• The problem:
In the entries below, every line that contains "Pinterest" must be located and copied.

Saved entries
^^^^^^^^^^^^^^^^
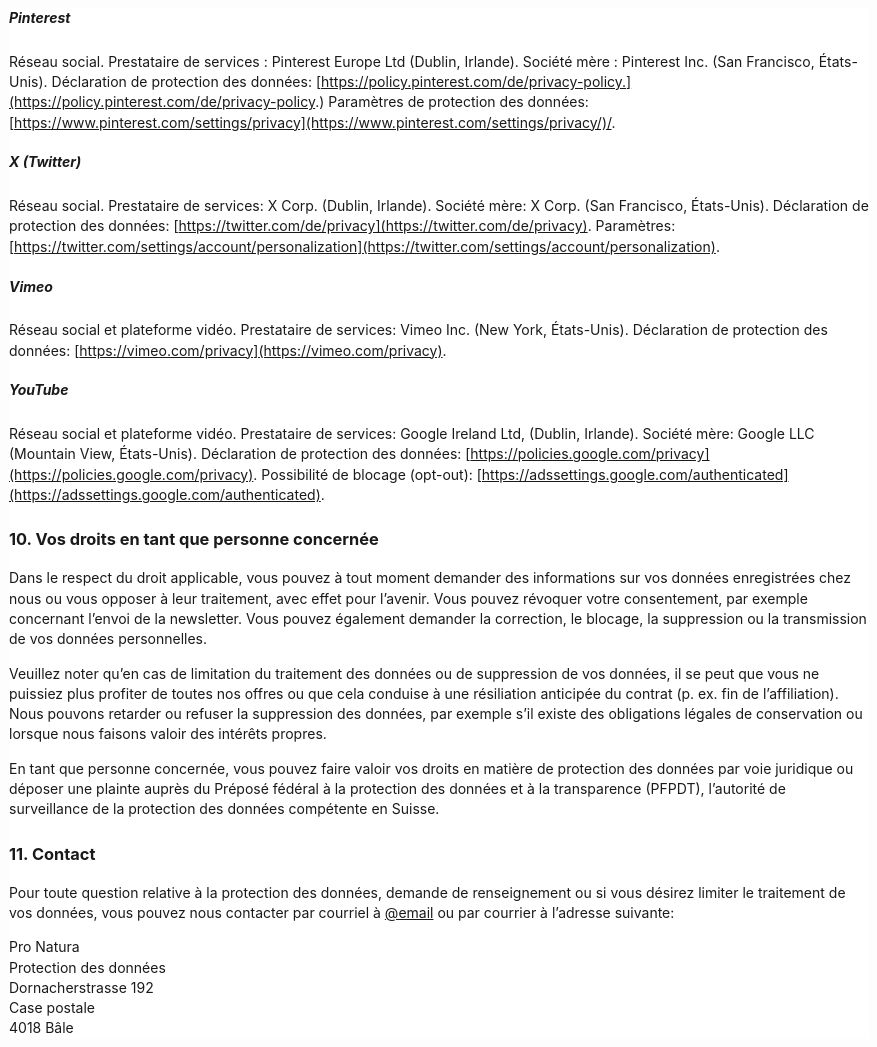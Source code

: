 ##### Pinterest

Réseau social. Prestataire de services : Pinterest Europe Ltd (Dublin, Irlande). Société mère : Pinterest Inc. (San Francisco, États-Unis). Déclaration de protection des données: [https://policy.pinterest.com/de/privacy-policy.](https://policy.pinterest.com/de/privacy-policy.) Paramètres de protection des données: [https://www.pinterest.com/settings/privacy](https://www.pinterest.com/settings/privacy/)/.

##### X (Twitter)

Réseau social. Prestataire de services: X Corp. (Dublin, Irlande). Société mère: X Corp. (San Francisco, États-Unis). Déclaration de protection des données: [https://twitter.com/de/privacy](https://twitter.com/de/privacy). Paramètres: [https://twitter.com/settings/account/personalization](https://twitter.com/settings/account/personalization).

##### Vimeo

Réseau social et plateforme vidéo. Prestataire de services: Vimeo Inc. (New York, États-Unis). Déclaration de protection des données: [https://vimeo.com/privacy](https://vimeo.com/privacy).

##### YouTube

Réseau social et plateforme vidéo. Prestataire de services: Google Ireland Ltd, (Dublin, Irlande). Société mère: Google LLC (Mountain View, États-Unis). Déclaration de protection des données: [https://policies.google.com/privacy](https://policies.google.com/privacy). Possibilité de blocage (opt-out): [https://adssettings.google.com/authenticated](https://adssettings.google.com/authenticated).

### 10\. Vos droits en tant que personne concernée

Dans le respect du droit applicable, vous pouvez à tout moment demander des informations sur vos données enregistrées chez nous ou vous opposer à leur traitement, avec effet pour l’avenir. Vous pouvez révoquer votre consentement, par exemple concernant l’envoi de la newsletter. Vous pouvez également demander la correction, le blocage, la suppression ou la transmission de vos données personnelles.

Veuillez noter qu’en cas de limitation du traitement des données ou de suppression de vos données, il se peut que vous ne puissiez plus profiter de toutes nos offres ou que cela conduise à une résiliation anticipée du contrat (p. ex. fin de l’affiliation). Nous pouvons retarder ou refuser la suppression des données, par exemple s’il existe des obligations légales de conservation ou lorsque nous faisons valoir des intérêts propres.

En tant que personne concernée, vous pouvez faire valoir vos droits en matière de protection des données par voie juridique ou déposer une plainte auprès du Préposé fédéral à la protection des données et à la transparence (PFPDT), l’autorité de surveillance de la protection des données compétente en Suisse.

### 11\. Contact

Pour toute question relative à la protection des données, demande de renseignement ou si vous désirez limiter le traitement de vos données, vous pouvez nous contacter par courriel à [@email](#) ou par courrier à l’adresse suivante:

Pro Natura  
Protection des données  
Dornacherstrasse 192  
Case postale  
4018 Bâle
^^^^^^^^^^^^^^^^
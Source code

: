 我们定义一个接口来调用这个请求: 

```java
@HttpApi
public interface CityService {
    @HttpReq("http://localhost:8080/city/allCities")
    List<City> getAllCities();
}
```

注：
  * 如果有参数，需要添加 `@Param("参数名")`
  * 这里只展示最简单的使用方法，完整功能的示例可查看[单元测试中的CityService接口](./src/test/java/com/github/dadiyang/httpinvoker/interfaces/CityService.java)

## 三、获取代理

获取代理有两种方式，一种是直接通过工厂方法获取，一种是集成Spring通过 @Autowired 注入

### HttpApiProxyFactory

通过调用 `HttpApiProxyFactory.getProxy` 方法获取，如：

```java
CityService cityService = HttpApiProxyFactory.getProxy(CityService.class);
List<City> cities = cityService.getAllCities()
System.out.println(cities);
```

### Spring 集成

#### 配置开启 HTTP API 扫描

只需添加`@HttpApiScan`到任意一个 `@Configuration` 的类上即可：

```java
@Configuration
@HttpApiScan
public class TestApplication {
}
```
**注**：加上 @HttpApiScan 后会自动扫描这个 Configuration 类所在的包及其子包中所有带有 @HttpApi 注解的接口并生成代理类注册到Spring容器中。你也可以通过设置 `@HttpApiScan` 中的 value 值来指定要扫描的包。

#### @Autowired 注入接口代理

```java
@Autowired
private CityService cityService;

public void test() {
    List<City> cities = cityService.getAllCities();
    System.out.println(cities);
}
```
^^^^^^^^^^^^^^^^
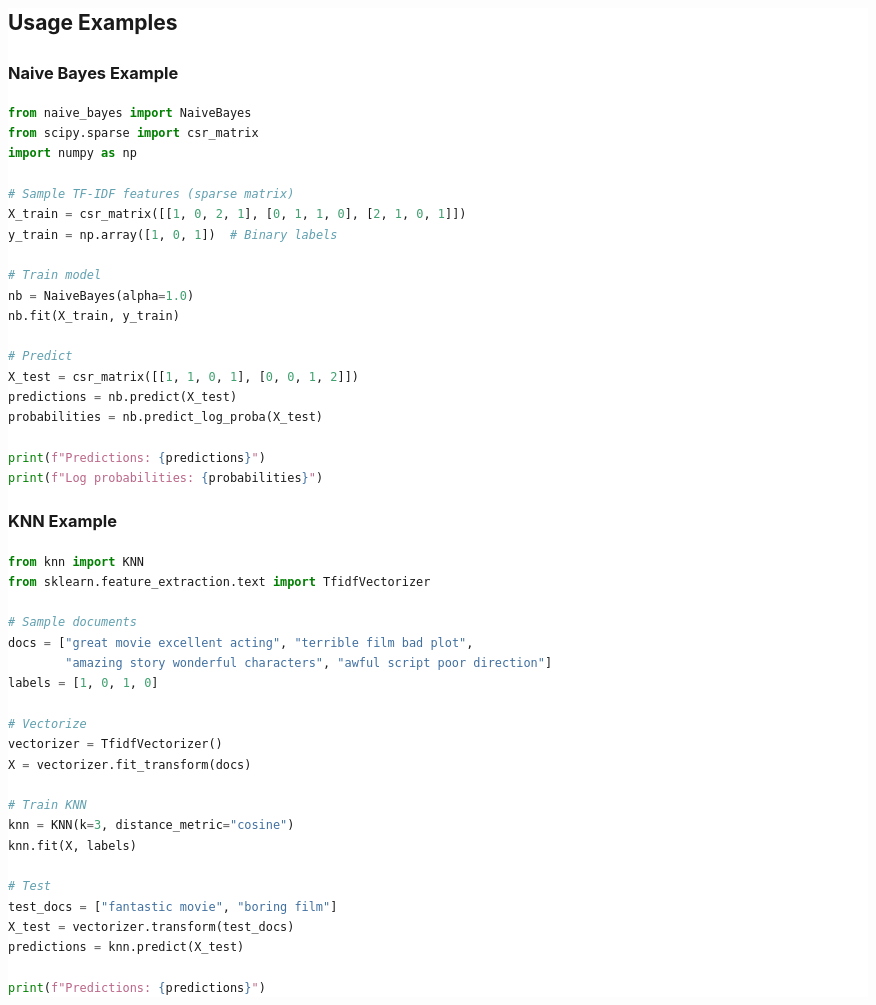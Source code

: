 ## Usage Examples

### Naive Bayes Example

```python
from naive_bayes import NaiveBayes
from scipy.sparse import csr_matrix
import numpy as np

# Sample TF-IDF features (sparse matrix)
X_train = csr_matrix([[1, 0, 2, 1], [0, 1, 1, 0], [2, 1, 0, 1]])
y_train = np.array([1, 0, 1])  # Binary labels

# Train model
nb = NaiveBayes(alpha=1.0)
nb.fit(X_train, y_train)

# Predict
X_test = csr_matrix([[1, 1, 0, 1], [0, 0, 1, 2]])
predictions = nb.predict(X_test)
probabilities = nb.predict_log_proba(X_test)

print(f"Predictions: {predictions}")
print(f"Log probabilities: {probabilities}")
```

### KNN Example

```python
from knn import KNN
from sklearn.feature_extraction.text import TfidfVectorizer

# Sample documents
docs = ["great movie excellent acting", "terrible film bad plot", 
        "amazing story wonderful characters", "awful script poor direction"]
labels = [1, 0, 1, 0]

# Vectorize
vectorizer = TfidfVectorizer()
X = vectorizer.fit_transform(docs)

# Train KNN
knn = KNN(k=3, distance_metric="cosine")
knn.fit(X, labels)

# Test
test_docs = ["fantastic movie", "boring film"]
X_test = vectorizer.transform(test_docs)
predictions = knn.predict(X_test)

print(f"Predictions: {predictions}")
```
^^^^^^^^^^^^^^^^
• Response:
: ##### Pinterest
Réseau social. Prestataire de services : Pinterest Europe Ltd (Dublin, Irlande). Société mère : Pinterest Inc. (San Francisco, États-Unis). Déclaration de protection des données: [https://policy.pinterest.com/de/privacy-policy.](https://policy.pinterest.com/de/privacy-policy.) Paramètres de protection des données: [https://www.pinterest.com/settings/privacy](https://www.pinterest.com/settings/privacy/)/.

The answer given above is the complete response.